Michela Zroho

Personal information
- Full name: Michela Andrienne Zroho
- Date of death: January 2019
- Place of death: Tunisia

Senior career*
- Years: Team / Apps / (Gls)
- Juventus de Yopougon

International career^{‡}
- 2002: Ivory Coast / 2+ / (0+)

Managerial career
- Ivory Coast Women (assistant coach)
- Juventus de Yopougon

= Michela Zroho =

Ivorian footballer (died 2019)

Michela Andrienne Zroho (died ) was an Ivorian football player and manager.

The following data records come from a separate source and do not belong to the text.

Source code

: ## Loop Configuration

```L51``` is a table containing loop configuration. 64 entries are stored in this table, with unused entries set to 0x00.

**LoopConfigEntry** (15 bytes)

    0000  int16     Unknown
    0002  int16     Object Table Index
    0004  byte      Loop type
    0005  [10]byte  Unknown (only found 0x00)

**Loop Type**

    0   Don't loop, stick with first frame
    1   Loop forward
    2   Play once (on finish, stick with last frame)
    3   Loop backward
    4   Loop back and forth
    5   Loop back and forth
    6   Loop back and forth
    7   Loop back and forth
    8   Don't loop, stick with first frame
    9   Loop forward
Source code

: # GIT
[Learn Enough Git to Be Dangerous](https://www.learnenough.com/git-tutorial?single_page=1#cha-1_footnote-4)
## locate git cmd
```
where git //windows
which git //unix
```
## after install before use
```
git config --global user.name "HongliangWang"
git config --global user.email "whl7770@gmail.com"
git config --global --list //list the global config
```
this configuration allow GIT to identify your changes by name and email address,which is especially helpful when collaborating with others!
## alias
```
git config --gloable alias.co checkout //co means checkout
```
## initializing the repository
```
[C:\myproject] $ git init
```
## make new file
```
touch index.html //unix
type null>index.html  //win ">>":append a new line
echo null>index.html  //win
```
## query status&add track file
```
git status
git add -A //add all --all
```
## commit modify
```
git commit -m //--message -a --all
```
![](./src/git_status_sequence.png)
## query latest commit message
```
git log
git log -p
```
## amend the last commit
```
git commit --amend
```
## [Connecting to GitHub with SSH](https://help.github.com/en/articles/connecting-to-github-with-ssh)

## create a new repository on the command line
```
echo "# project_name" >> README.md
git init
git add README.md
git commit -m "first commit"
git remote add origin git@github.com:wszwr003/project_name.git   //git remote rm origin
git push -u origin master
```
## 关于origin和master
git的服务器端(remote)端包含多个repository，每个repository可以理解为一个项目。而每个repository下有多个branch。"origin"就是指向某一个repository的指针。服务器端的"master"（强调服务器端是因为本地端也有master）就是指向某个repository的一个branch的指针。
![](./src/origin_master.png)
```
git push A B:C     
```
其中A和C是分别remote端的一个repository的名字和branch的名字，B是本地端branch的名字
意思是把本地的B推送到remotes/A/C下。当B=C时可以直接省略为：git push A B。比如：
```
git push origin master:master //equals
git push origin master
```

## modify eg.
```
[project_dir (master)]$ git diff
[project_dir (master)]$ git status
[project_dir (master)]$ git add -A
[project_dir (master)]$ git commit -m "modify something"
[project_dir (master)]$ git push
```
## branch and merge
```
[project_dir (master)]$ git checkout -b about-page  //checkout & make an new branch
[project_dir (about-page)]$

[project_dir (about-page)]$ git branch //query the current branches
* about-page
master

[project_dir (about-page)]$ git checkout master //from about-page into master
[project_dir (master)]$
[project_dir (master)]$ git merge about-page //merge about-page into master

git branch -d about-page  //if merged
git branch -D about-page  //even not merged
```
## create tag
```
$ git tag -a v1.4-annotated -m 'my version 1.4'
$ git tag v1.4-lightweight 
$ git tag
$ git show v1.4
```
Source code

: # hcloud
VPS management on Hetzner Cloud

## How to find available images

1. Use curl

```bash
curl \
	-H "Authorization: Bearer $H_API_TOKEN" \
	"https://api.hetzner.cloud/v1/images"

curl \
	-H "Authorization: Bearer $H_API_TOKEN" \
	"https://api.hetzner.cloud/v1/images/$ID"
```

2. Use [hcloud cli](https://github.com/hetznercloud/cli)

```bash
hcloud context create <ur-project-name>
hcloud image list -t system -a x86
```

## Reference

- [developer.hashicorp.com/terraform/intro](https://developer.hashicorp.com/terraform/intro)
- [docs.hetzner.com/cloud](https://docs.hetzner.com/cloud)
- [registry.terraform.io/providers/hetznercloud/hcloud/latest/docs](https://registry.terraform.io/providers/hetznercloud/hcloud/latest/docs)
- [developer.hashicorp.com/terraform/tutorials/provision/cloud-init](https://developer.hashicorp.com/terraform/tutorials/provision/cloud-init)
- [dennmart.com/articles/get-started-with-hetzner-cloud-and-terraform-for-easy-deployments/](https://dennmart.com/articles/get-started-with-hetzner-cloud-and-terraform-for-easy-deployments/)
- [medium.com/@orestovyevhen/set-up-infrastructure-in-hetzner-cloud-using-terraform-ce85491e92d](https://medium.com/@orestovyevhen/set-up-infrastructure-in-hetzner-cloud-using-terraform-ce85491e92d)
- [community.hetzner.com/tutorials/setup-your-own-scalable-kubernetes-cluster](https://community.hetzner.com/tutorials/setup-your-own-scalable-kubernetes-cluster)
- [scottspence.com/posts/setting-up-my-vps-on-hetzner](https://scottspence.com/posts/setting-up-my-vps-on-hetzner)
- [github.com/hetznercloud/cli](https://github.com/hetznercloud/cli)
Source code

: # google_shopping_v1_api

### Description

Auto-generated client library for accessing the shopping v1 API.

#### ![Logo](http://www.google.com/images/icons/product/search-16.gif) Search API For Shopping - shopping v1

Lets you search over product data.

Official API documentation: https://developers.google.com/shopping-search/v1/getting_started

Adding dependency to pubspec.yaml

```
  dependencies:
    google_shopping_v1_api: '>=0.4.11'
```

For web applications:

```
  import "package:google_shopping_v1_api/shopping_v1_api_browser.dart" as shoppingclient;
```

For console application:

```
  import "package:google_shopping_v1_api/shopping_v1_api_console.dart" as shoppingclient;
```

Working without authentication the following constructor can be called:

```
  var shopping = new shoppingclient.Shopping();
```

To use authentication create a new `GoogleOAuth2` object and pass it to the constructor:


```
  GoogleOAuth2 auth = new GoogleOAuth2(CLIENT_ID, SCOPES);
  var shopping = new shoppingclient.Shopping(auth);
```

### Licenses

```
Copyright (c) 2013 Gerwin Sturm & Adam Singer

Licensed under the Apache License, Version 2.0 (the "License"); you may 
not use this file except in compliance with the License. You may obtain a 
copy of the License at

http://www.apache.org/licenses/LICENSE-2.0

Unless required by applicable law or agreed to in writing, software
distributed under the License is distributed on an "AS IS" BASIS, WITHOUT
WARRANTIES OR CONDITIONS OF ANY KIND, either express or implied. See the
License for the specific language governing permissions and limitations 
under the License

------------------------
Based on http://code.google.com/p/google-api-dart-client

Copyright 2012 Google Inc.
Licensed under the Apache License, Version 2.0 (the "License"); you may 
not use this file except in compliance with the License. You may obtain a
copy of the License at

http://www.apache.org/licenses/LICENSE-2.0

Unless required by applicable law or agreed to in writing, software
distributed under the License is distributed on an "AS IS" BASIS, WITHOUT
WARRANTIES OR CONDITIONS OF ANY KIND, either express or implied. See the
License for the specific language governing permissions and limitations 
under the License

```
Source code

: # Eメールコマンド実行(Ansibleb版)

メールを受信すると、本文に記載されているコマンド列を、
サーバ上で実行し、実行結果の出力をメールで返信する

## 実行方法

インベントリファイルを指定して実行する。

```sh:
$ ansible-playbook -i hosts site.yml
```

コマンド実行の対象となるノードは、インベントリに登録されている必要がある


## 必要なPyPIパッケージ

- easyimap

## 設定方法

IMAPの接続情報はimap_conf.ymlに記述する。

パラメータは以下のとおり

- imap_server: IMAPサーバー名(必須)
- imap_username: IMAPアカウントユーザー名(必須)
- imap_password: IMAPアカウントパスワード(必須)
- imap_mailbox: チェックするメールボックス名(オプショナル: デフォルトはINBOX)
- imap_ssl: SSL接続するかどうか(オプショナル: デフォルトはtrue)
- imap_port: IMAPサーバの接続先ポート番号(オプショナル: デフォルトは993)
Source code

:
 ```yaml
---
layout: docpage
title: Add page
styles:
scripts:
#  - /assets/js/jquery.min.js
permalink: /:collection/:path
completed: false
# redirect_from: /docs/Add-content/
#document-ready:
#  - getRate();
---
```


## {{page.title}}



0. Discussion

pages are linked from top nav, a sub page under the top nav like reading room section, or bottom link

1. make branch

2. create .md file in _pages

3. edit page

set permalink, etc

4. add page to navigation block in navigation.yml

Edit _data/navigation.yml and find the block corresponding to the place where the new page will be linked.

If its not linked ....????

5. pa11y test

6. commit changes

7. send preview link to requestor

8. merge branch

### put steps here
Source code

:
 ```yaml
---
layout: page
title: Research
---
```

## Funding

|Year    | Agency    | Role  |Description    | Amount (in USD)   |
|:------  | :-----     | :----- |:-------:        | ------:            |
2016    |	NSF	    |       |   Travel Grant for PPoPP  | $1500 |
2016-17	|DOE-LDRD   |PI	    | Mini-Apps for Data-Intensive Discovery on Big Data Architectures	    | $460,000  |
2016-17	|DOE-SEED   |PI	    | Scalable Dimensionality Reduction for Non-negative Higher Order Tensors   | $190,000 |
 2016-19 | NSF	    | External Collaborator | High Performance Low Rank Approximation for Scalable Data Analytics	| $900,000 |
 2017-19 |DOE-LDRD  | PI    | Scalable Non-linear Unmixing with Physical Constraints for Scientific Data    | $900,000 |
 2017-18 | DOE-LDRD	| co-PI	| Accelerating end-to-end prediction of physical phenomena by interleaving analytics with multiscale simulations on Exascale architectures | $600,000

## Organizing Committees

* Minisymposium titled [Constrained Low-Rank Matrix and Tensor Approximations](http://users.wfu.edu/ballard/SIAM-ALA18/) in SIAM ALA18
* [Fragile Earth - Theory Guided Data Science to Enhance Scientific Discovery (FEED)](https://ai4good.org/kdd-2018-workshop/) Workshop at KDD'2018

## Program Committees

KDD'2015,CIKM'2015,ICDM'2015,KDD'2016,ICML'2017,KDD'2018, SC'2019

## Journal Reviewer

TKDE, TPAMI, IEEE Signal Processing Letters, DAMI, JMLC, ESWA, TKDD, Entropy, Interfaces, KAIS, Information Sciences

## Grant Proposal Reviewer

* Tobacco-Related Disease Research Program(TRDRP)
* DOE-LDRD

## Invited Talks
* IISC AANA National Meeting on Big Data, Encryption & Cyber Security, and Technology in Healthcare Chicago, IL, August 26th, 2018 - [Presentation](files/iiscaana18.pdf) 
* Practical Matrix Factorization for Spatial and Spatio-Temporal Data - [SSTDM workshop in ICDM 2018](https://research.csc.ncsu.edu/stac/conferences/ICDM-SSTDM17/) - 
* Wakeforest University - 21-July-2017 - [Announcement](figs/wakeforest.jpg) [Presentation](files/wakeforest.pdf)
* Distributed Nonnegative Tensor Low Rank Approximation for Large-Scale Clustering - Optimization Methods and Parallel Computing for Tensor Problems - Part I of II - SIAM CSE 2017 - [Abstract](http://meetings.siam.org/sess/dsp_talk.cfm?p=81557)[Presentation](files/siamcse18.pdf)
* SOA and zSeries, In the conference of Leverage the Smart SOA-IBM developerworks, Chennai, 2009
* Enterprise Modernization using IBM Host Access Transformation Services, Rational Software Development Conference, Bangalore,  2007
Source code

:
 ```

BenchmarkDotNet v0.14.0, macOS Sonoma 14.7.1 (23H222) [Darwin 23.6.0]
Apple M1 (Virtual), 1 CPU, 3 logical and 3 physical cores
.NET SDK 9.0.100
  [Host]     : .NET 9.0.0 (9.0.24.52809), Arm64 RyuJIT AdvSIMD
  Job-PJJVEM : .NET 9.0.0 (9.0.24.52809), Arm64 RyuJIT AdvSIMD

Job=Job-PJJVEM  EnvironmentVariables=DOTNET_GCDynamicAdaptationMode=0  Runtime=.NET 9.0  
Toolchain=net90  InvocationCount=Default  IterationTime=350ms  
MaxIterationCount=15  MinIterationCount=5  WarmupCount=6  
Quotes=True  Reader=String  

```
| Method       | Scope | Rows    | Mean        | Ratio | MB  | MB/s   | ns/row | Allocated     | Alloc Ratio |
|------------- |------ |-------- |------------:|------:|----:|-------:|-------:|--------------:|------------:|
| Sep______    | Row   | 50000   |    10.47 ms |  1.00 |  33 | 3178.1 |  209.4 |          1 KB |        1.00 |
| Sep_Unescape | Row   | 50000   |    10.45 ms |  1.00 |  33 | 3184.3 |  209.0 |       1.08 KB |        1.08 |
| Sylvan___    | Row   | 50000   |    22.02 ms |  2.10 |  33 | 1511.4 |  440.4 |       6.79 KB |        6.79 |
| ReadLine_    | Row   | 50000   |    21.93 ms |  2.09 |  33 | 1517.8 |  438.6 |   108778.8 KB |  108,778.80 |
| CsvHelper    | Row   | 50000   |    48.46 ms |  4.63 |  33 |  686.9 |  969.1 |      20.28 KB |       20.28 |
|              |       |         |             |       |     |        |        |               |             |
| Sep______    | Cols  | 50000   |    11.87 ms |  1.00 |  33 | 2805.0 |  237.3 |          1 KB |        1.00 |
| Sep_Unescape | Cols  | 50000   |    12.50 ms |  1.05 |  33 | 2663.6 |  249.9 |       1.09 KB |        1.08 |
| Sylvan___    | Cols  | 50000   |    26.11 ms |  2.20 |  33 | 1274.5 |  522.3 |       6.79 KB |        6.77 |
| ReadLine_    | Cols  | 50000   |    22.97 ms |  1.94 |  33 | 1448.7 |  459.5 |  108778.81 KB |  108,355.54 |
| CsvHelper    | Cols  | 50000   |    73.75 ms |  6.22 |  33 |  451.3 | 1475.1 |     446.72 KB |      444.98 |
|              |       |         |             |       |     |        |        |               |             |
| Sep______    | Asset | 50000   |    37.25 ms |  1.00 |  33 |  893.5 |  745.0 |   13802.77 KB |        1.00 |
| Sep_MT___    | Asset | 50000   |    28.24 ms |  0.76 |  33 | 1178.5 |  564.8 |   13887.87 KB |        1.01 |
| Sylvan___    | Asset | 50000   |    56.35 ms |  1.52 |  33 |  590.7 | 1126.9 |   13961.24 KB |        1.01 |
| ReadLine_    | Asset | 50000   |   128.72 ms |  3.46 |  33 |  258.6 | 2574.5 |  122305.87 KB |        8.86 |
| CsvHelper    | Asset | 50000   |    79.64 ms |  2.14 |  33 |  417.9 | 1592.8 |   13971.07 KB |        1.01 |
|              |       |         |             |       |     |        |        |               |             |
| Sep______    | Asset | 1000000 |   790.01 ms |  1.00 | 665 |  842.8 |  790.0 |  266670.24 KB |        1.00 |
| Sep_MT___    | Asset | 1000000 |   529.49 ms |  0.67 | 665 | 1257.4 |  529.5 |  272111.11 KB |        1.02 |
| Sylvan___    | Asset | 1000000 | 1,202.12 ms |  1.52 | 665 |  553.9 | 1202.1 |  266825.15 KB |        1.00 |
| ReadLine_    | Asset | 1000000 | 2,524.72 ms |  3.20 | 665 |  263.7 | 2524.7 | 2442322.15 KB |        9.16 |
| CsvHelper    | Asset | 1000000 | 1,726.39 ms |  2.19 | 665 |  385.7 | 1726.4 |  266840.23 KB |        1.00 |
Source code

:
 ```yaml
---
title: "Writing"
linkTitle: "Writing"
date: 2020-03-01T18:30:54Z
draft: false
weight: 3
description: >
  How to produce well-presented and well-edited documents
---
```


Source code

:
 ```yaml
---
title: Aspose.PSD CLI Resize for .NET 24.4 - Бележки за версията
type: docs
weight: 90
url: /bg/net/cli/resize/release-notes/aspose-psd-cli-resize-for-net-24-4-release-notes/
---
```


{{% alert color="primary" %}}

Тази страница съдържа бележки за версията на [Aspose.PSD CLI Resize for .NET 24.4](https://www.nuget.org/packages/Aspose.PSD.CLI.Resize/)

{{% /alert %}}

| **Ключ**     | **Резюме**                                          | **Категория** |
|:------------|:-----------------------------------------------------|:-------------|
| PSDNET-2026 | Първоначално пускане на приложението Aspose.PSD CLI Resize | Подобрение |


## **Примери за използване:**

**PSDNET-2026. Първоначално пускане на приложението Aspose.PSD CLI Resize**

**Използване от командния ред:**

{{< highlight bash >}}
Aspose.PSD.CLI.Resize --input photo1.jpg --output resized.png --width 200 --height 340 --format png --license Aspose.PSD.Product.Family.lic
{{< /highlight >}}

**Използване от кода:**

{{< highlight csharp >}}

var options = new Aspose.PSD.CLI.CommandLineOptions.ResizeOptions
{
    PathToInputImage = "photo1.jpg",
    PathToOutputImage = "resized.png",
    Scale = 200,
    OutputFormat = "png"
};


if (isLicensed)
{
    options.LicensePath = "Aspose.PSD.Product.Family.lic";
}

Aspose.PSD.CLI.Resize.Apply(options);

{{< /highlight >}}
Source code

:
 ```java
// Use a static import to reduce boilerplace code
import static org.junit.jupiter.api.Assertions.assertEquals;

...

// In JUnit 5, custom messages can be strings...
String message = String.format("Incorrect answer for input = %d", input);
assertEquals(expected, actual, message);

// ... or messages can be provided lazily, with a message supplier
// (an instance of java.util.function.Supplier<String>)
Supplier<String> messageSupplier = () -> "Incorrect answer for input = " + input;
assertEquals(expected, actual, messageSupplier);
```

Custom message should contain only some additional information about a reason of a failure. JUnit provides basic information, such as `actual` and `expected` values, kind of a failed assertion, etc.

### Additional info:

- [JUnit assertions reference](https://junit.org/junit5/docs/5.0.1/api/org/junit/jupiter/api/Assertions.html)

She capped for the Ivory Coast women's national team.

==Club career==
Zroho played for Juventus de Yopougon in Ivory Coast.

==International career==
Zroho capped for Ivory Coast at senior level during the 2002 African Women's Championship qualification.

==Managerial career==
Zroho been the assistant coach of the Ivory Coast women's national team and the head coach of Juventus de Yopougon in Ivory Coast.

==Death==
In mid-2018, Zroho announced to the president of Juventus de Yopougon, Yves Gossé, that she would go to Ghana to improve as a football manager. She eventually ended up going to Tunisia. On 15 January 2019, she was found dead in her room. According to witnesses to the event, she died from asphyxiation in her sleep after forgetting to turn off the firewood, which she had lit due to the low temperatures that were there at that time.